(中央社ニューヨーク13日総合外電報道)FIFAワールドカップの祝祭ムードが今日、ニューヨーク市を包んでいるが、それ以上にニューヨーカーたちの関心を強く引きつけているのが、ニューヨーク・ニックスによるNBA優勝争いの熱狂である。サッカーの国際大会は、地元バスケットボールチームの歴史的瞬間に比べて、やや影が薄れている状況だ。

アフロ社の報道によると、5度のワールドカップ優勝を誇るブラジル代表とモロッコ代表の2026年大会初戦は、ニックスとサンアントニオ・スパーズのNBAファイナル対決の話題に完全にかき消された。

36歳のロドリゲス(David Rodriguez)は、ニックスのホームアリーナであるマディソン・スクエア・ガーデン近くのラザフォード・バー(The Rutherford)でサッカーの中継を観ながら、「私はサッカーファンではないので、今日はもちろんすべての関心がニックスに集中しています。ただ、ワールドカップ自体は本当にクールですね」と語った。

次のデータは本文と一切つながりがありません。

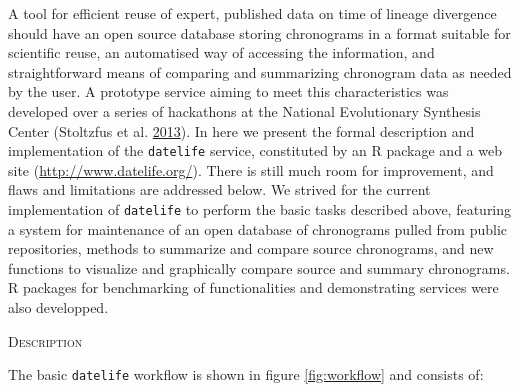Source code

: \documentclass[]{article}
\begin{document}
A tool for efficient reuse of expert, published data on time of lineage divergence should have an open source database storing chronograms in a format suitable for scientific reuse, an automatised way of accessing the information, and straightforward means of comparing and summarizing chronogram data as needed by the user.
A prototype service aiming to meet this characteristics was developed over a series of hackathons at the National Evolutionary Synthesis Center (Stoltzfus et al. \protect\hyperlink{ref-Stoltzfus2013}{2013}).
In here we present the formal description and implementation of the \texttt{datelife} service, constituted by an R package and a web site (\url{http://www.datelife.org/}). There is still much room for improvement, and flaws and limitations are addressed below. We strived for the current implementation of \texttt{datelife} to perform the basic tasks described above, featuring a system for maintenance of an open database of chronograms pulled from public repositories, methods to summarize and compare source chronograms, and new functions to visualize and graphically compare source and summary chronograms.
R packages for benchmarking of functionalities and demonstrating services were also developped.

\begin{center}
\textsc{Description}
\end{center}

The basic \texttt{datelife} workflow is shown in figure \ref{fig:workflow} and consists of:
\end{document}
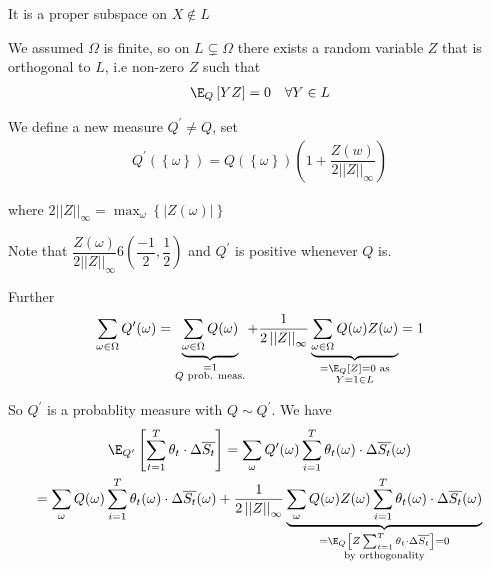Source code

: \begin{prf}{}
  \noindent It is a proper subspace on $X\not\in L$\par
  \noindent We assumed $\Omega$ is finite, so on $L\subsetneq \Omega$ there exists a random variable $Z$ that is orthogonal to $L$, i.e non-zero $Z$ such that
  \begin{equation*}
    \begin{gathered}
      \E_Q\left[YZ\right] = 0\quad\forall Y\in L
    \end{gathered}
  \end{equation*}
  \par\bigskip
  \noindent We define a new measure $Q^{\prime}\neq Q$, set
  \begin{equation*}
    \begin{gathered}
      Q^{\prime}(\left\{\omega\right\}) = Q(\left\{\omega\right\})\left(1+\dfrac{Z(w)}{2\left|\left|Z\right|\right|_\infty}\right)
    \end{gathered}
  \end{equation*}\par
\noindent where $2\left|\left|Z\right|\right|_\infty =\max_\omega\left\{\left|Z(\omega)\right|\right\}$
\par\bigskip
\noindent Note that $\dfrac{Z(\omega)}{2\left|\left|Z\right|\right|_\infty}6\left(\dfrac{-1}{2},\dfrac{1}{2}\right)$ and $Q^{\prime}$ is positive whenever $Q$ is.\par
\noindent Further
\begin{equation*}
  \begin{gathered}
    \sum_{\omega\in\Omega}Q^{\prime}(\omega) = \underbrace{\sum_{\omega\in\Omega}Q(\omega)}_{\substack{=1\\\text{$Q$ prob. meas.}}}+\dfrac{1}{2\left|\left|Z\right|\right|_\infty}\underbrace{\sum_{\omega\in\Omega}Q(\omega)Z(\omega)}_{\substack{=\E_Q\left[Z\right]=0\text{ as}\\Y=1\in L}} = 1
  \end{gathered}
\end{equation*}
\par\bigskip
\noindent So $Q^{\prime}$ is a probablity measure with $Q\sim Q^{\prime}$. We have
\begin{equation*}
  \begin{gathered}
    \E_{Q^{\prime}}\left[\sum_{t=1}^{T}\theta_t\cdot\Delta\overline{S_t}\right] = \sum_\omega Q^{\prime}(\omega)\sum_{i=1}^{T}\theta_t(\omega)\cdot\Delta\overline{S_t}(\omega)\\
    =\sum_\omega Q(\omega)\sum_{i=1}^{T}\theta_t(\omega)\cdot\Delta\overline{S_t}(\omega) + \dfrac{1}{2\left|\left|Z\right|\right|_\infty}\underbrace{\sum_\omega Q(\omega)Z(\omega)\sum_{i=1}^{T}\theta_t(\omega)\cdot\Delta\overline{S_t}(\omega)}_{\substack{=\E_Q\left[Z\sum_{t=1}^{T}\theta_t\cdot\Delta\overline{S_t}\right]=0\\\text{by orthogonality}}}\\

\end{gathered}
\end{equation*}
\end{prf}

一方で、何万人ものサッカーファンが隣接するペンステーション(Penn Station)へと殺到し、メットライフ・スタジアム(MetLife Stadium)へ向かう列車に乗り込んでいる。

37歳のウォード(Morten Vold)は、ブラジル代表の黄緑のユニフォームを身にまとい、駅に向かっていた。現場には多数の警察と軍関係者が配置されており、彼はワールドカップの大量来場者に対応する当局の準備に感謝を示した。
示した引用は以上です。